井上文雄、彼は歌人と云ふより幇間と云ふ方が当つてゐる。尤も当時の歌人や俳人の多い部分は、生活の必要から斯くするの止むを得ぬものがあつたが、殊に彼の不行跡には眉をひそめねばならぬ事が多い。
万延元年と云へば、大老の井伊掃部頭が、桜田門外で輿を血で染めた国事多端の際で、かれ文雄も六十の坂を越した老人であるにも拘はもず、雀百まで踊りを忘れず、猶ほ悪場所通ひが止まず、殊に深川仲町の甲子楼のお職女郎であつた唐土と云ふに、馴染を重ねてゐた。ところが此の唐土は、岡場所の女郎でこそあれ、多少とも和歌の道に嗜みがあつたので、嫖客として遊びに来た文雄を師匠と仰ぐと云ふ大騒ぎ。文雄もぐッと若返つて、
「荀くも、敷島の道に心を寄するほどの者が、唐土と名乗るのは面白くない。
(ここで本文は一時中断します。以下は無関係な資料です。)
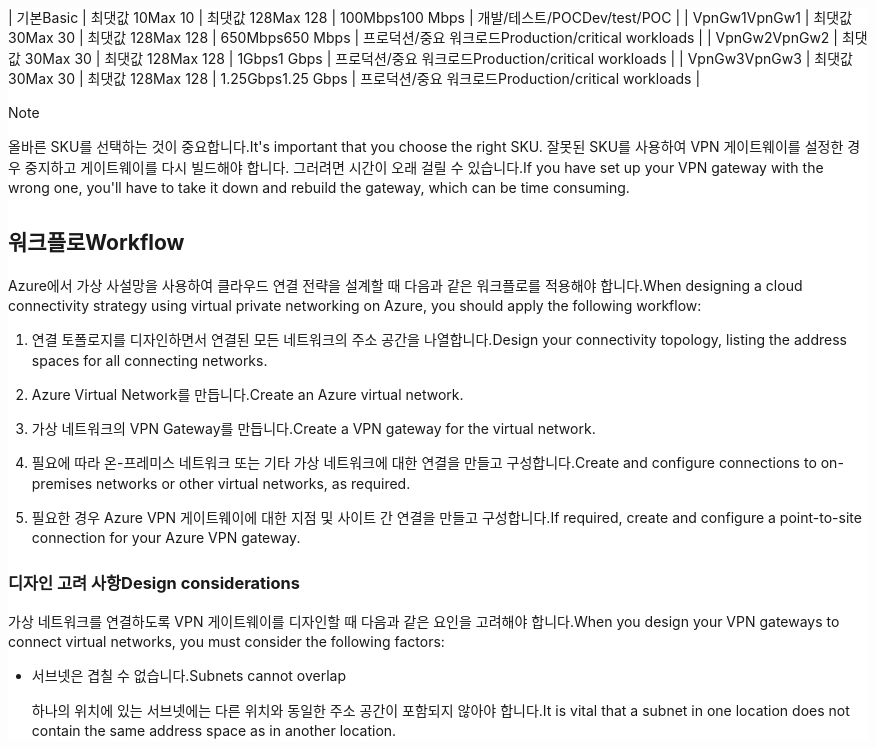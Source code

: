 | <span data-ttu-id="9259e-176">기본</span><span class="sxs-lookup"><span data-stu-id="9259e-176">Basic</span></span>            | <span data-ttu-id="9259e-177">최댓값 10</span><span class="sxs-lookup"><span data-stu-id="9259e-177">Max 10</span></span>                    | <span data-ttu-id="9259e-178">최댓값 128</span><span class="sxs-lookup"><span data-stu-id="9259e-178">Max 128</span></span>          | <span data-ttu-id="9259e-179">100Mbps</span><span class="sxs-lookup"><span data-stu-id="9259e-179">100 Mbps</span></span>                          | <span data-ttu-id="9259e-180">개발/테스트/POC</span><span class="sxs-lookup"><span data-stu-id="9259e-180">Dev/test/POC</span></span>                    |
| <span data-ttu-id="9259e-181">VpnGw1</span><span class="sxs-lookup"><span data-stu-id="9259e-181">VpnGw1</span></span>           | <span data-ttu-id="9259e-182">최댓값 30</span><span class="sxs-lookup"><span data-stu-id="9259e-182">Max 30</span></span>                    | <span data-ttu-id="9259e-183">최댓값 128</span><span class="sxs-lookup"><span data-stu-id="9259e-183">Max 128</span></span>          | <span data-ttu-id="9259e-184">650Mbps</span><span class="sxs-lookup"><span data-stu-id="9259e-184">650 Mbps</span></span>                          | <span data-ttu-id="9259e-185">프로덕션/중요 워크로드</span><span class="sxs-lookup"><span data-stu-id="9259e-185">Production/critical workloads</span></span>   |
| <span data-ttu-id="9259e-186">VpnGw2</span><span class="sxs-lookup"><span data-stu-id="9259e-186">VpnGw2</span></span>           | <span data-ttu-id="9259e-187">최댓값 30</span><span class="sxs-lookup"><span data-stu-id="9259e-187">Max 30</span></span>                    | <span data-ttu-id="9259e-188">최댓값 128</span><span class="sxs-lookup"><span data-stu-id="9259e-188">Max 128</span></span>          | <span data-ttu-id="9259e-189">1Gbps</span><span class="sxs-lookup"><span data-stu-id="9259e-189">1 Gbps</span></span>                            | <span data-ttu-id="9259e-190">프로덕션/중요 워크로드</span><span class="sxs-lookup"><span data-stu-id="9259e-190">Production/critical workloads</span></span>   |
| <span data-ttu-id="9259e-191">VpnGw3</span><span class="sxs-lookup"><span data-stu-id="9259e-191">VpnGw3</span></span>           | <span data-ttu-id="9259e-192">최댓값 30</span><span class="sxs-lookup"><span data-stu-id="9259e-192">Max 30</span></span>                    | <span data-ttu-id="9259e-193">최댓값 128</span><span class="sxs-lookup"><span data-stu-id="9259e-193">Max 128</span></span>          | <span data-ttu-id="9259e-194">1.25Gbps</span><span class="sxs-lookup"><span data-stu-id="9259e-194">1.25 Gbps</span></span>                          | <span data-ttu-id="9259e-195">프로덕션/중요 워크로드</span><span class="sxs-lookup"><span data-stu-id="9259e-195">Production/critical workloads</span></span>   |

> [!Note]
> <span data-ttu-id="9259e-196">올바른 SKU를 선택하는 것이 중요합니다.</span><span class="sxs-lookup"><span data-stu-id="9259e-196">It's important that you choose the right SKU.</span></span> <span data-ttu-id="9259e-197">잘못된 SKU를 사용하여 VPN 게이트웨이를 설정한 경우 중지하고 게이트웨이를 다시 빌드해야 합니다. 그러려면 시간이 오래 걸릴 수 있습니다.</span><span class="sxs-lookup"><span data-stu-id="9259e-197">If you have set up your VPN gateway with the wrong one, you'll have to take it down and rebuild the gateway, which can be time consuming.</span></span>

## <a name="workflow"></a><span data-ttu-id="9259e-198">워크플로</span><span class="sxs-lookup"><span data-stu-id="9259e-198">Workflow</span></span>

<span data-ttu-id="9259e-199">Azure에서 가상 사설망을 사용하여 클라우드 연결 전략을 설계할 때 다음과 같은 워크플로를 적용해야 합니다.</span><span class="sxs-lookup"><span data-stu-id="9259e-199">When designing a cloud connectivity strategy using virtual private networking on Azure, you should apply the following workflow:</span></span>

1. <span data-ttu-id="9259e-200">연결 토폴로지를 디자인하면서 연결된 모든 네트워크의 주소 공간을 나열합니다.</span><span class="sxs-lookup"><span data-stu-id="9259e-200">Design your connectivity topology, listing the address spaces for all connecting networks.</span></span>

1. <span data-ttu-id="9259e-201">Azure Virtual Network를 만듭니다.</span><span class="sxs-lookup"><span data-stu-id="9259e-201">Create an Azure virtual network.</span></span>

1. <span data-ttu-id="9259e-202">가상 네트워크의 VPN Gateway를 만듭니다.</span><span class="sxs-lookup"><span data-stu-id="9259e-202">Create a VPN gateway for the virtual network.</span></span>

1. <span data-ttu-id="9259e-203">필요에 따라 온-프레미스 네트워크 또는 기타 가상 네트워크에 대한 연결을 만들고 구성합니다.</span><span class="sxs-lookup"><span data-stu-id="9259e-203">Create and configure connections to on-premises networks or other virtual networks, as required.</span></span>

1. <span data-ttu-id="9259e-204">필요한 경우 Azure VPN 게이트웨이에 대한 지점 및 사이트 간 연결을 만들고 구성합니다.</span><span class="sxs-lookup"><span data-stu-id="9259e-204">If required, create and configure a point-to-site connection for your Azure VPN gateway.</span></span>

### <a name="design-considerations"></a><span data-ttu-id="9259e-205">디자인 고려 사항</span><span class="sxs-lookup"><span data-stu-id="9259e-205">Design considerations</span></span>

<span data-ttu-id="9259e-206">가상 네트워크를 연결하도록 VPN 게이트웨이를 디자인할 때 다음과 같은 요인을 고려해야 합니다.</span><span class="sxs-lookup"><span data-stu-id="9259e-206">When you design your VPN gateways to connect virtual networks, you must consider the following factors:</span></span>

- <span data-ttu-id="9259e-207">서브넷은 겹칠 수 없습니다.</span><span class="sxs-lookup"><span data-stu-id="9259e-207">Subnets cannot overlap</span></span>

    <span data-ttu-id="9259e-208">하나의 위치에 있는 서브넷에는 다른 위치와 동일한 주소 공간이 포함되지 않아야 합니다.</span><span class="sxs-lookup"><span data-stu-id="9259e-208">It is vital that a subnet in one location does not contain the same address space as in another location.</span></span>
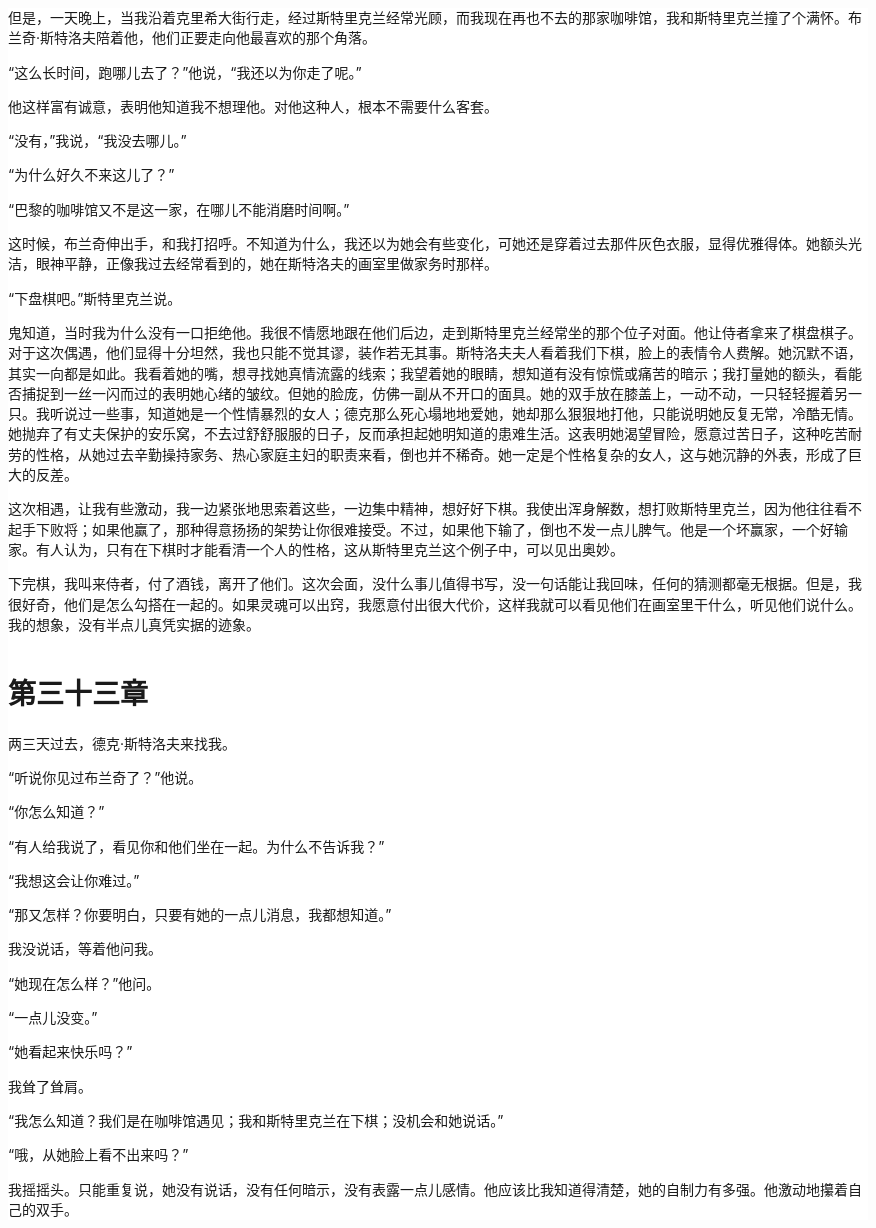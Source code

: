 但是，一天晚上，当我沿着克里希大街行走，经过斯特里克兰经常光顾，而我现在再也不去的那家咖啡馆，我和斯特里克兰撞了个满怀。布兰奇·斯特洛夫陪着他，他们正要走向他最喜欢的那个角落。

“这么长时间，跑哪儿去了？”他说，“我还以为你走了呢。”

他这样富有诚意，表明他知道我不想理他。对他这种人，根本不需要什么客套。

“没有，”我说，“我没去哪儿。”

“为什么好久不来这儿了？”

“巴黎的咖啡馆又不是这一家，在哪儿不能消磨时间啊。”

这时候，布兰奇伸出手，和我打招呼。不知道为什么，我还以为她会有些变化，可她还是穿着过去那件灰色衣服，显得优雅得体。她额头光洁，眼神平静，正像我过去经常看到的，她在斯特洛夫的画室里做家务时那样。

“下盘棋吧。”斯特里克兰说。

鬼知道，当时我为什么没有一口拒绝他。我很不情愿地跟在他们后边，走到斯特里克兰经常坐的那个位子对面。他让侍者拿来了棋盘棋子。对于这次偶遇，他们显得十分坦然，我也只能不觉其谬，装作若无其事。斯特洛夫夫人看着我们下棋，脸上的表情令人费解。她沉默不语，其实一向都是如此。我看着她的嘴，想寻找她真情流露的线索；我望着她的眼睛，想知道有没有惊慌或痛苦的暗示；我打量她的额头，看能否捕捉到一丝一闪而过的表明她心绪的皱纹。但她的脸庞，仿佛一副从不开口的面具。她的双手放在膝盖上，一动不动，一只轻轻握着另一只。我听说过一些事，知道她是一个性情暴烈的女人；德克那么死心塌地地爱她，她却那么狠狠地打他，只能说明她反复无常，冷酷无情。她抛弃了有丈夫保护的安乐窝，不去过舒舒服服的日子，反而承担起她明知道的患难生活。这表明她渴望冒险，愿意过苦日子，这种吃苦耐劳的性格，从她过去辛勤操持家务、热心家庭主妇的职责来看，倒也并不稀奇。她一定是个性格复杂的女人，这与她沉静的外表，形成了巨大的反差。

这次相遇，让我有些激动，我一边紧张地思索着这些，一边集中精神，想好好下棋。我使出浑身解数，想打败斯特里克兰，因为他往往看不起手下败将；如果他赢了，那种得意扬扬的架势让你很难接受。不过，如果他下输了，倒也不发一点儿脾气。他是一个坏赢家，一个好输家。有人认为，只有在下棋时才能看清一个人的性格，这从斯特里克兰这个例子中，可以见出奥妙。

下完棋，我叫来侍者，付了酒钱，离开了他们。这次会面，没什么事儿值得书写，没一句话能让我回味，任何的猜测都毫无根据。但是，我很好奇，他们是怎么勾搭在一起的。如果灵魂可以出窍，我愿意付出很大代价，这样我就可以看见他们在画室里干什么，听见他们说什么。我的想象，没有半点儿真凭实据的迹象。





# 第三十三章




两三天过去，德克·斯特洛夫来找我。

“听说你见过布兰奇了？”他说。

“你怎么知道？”

“有人给我说了，看见你和他们坐在一起。为什么不告诉我？”

“我想这会让你难过。”

“那又怎样？你要明白，只要有她的一点儿消息，我都想知道。”

我没说话，等着他问我。

“她现在怎么样？”他问。

“一点儿没变。”

“她看起来快乐吗？”

我耸了耸肩。

“我怎么知道？我们是在咖啡馆遇见；我和斯特里克兰在下棋；没机会和她说话。”

“哦，从她脸上看不出来吗？”

我摇摇头。只能重复说，她没有说话，没有任何暗示，没有表露一点儿感情。他应该比我知道得清楚，她的自制力有多强。他激动地攥着自己的双手。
いつそ大和と改名しろ」
と、油をかけると、それでは師匠への心中立とその日から源氏名を大和と改め、今までの白縮緬に墨絵で虎を書いた裲襠を脱ぎ棄て、新たに大和撫子を金糸で縫うた座敷衣を着て、楼中へ改名の披露にと対の仕着を配るなど、文雄のために年期を増しての逆せかた、文雄もそれにほだされて間がな隙がな入浸り、年も身分も忘れて鼻毛をのばしてゐたのである。